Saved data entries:
○ ○ ○
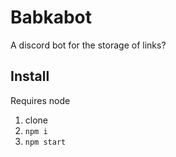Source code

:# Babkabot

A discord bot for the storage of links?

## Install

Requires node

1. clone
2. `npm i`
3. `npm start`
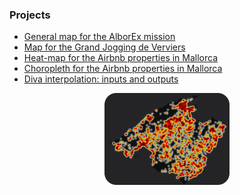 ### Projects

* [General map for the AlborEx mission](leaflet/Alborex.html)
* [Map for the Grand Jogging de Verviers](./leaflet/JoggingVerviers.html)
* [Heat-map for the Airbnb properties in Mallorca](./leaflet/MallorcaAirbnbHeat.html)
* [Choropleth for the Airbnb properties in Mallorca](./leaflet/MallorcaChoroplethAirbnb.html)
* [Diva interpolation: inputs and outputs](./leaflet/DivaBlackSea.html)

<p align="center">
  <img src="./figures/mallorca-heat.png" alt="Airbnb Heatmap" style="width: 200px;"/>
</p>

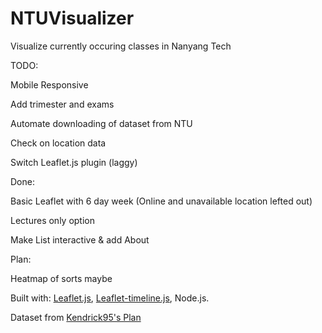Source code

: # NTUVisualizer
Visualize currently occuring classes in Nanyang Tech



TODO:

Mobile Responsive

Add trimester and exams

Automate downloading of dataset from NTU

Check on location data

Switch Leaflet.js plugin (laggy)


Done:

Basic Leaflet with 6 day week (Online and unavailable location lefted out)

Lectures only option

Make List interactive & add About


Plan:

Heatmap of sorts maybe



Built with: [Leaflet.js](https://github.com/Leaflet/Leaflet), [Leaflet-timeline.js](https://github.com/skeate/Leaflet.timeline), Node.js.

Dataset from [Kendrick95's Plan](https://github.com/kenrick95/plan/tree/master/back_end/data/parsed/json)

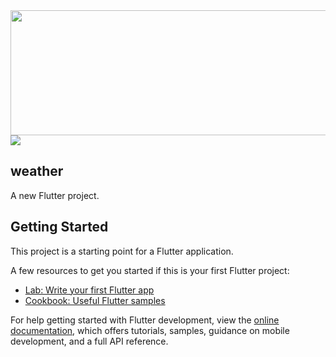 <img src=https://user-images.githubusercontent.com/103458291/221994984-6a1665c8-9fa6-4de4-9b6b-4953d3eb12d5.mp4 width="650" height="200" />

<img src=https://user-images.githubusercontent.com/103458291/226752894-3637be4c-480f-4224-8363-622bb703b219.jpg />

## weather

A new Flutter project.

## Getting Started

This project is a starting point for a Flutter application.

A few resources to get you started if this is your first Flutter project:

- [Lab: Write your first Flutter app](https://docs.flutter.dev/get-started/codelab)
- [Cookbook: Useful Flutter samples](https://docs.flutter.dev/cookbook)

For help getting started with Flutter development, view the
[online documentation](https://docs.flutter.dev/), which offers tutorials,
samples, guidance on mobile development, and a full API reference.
○ ○ ○
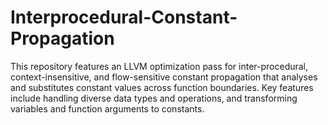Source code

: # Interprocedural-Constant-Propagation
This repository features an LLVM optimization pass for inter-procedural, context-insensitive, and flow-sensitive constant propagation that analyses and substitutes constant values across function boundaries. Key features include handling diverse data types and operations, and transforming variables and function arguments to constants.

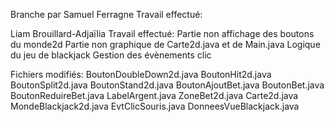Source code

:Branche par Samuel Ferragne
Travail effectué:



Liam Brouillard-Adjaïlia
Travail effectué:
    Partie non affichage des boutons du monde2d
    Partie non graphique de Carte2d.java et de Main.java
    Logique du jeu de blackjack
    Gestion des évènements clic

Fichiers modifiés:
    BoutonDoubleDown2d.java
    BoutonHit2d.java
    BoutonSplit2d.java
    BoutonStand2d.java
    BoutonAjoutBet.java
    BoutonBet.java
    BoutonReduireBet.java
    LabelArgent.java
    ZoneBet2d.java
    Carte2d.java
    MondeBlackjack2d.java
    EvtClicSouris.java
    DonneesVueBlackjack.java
○ ○ ○
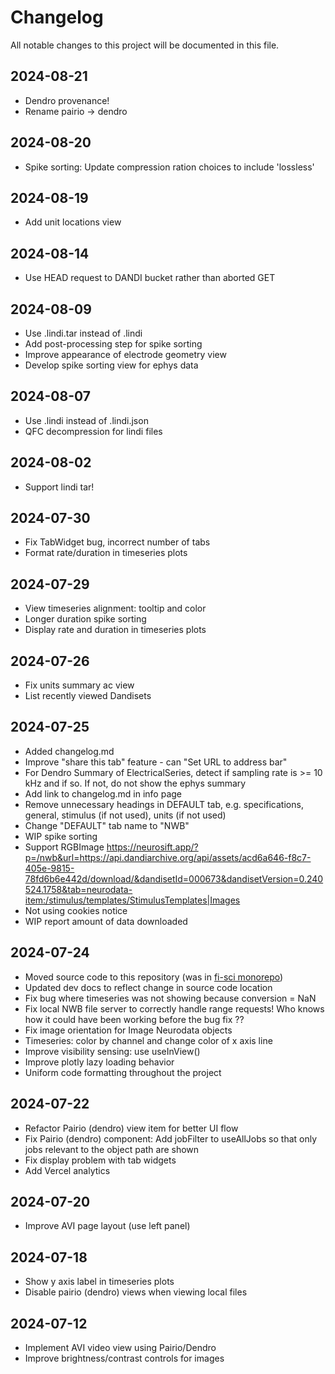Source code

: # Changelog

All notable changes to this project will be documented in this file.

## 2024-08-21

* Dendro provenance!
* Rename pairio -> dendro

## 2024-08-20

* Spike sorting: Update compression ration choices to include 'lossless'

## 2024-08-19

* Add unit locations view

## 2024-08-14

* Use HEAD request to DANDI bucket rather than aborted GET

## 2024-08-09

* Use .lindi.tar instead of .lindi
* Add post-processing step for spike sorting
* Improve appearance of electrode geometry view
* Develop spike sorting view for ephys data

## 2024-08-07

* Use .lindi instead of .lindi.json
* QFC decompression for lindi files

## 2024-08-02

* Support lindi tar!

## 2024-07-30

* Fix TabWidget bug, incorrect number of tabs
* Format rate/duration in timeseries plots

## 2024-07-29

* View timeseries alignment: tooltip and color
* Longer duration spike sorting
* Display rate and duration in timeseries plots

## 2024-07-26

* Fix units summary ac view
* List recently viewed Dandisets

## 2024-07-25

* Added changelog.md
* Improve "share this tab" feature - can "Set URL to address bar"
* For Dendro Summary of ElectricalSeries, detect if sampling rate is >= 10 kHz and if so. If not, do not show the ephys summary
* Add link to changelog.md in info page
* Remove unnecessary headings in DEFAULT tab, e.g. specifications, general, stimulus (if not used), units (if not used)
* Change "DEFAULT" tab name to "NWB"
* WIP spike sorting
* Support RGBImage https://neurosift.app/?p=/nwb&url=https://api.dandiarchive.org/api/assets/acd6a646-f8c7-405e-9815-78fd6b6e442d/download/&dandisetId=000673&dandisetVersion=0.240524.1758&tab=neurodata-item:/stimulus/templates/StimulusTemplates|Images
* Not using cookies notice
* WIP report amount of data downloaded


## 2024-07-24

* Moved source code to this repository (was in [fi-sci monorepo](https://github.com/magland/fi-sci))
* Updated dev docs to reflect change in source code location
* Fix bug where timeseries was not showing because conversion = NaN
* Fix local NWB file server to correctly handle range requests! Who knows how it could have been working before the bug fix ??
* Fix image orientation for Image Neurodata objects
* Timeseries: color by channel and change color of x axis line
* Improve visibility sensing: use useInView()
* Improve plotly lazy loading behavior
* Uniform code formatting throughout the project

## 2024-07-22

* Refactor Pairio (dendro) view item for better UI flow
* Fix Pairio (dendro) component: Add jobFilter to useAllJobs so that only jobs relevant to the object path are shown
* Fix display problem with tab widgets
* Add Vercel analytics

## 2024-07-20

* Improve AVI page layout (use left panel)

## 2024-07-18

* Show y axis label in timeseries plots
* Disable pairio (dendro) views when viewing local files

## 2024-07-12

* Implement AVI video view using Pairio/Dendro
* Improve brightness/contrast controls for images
○ ○ ○
Description of the task |
From the records above, quote only the lines running from the line with "the AlborEx mission](leaflet/Alborex.html)" to the line with "inputs and outputs](./leaflet/DivaBlackSea.html)", both lines included.

Answer below |
* [General map for the AlborEx mission](leaflet/Alborex.html)
* [Map for the Grand Jogging de Verviers](./leaflet/JoggingVerviers.html)
* [Heat-map for the Airbnb properties in Mallorca](./leaflet/MallorcaAirbnbHeat.html)
* [Choropleth for the Airbnb properties in Mallorca](./leaflet/MallorcaChoroplethAirbnb.html)
* [Diva interpolation: inputs and outputs](./leaflet/DivaBlackSea.html)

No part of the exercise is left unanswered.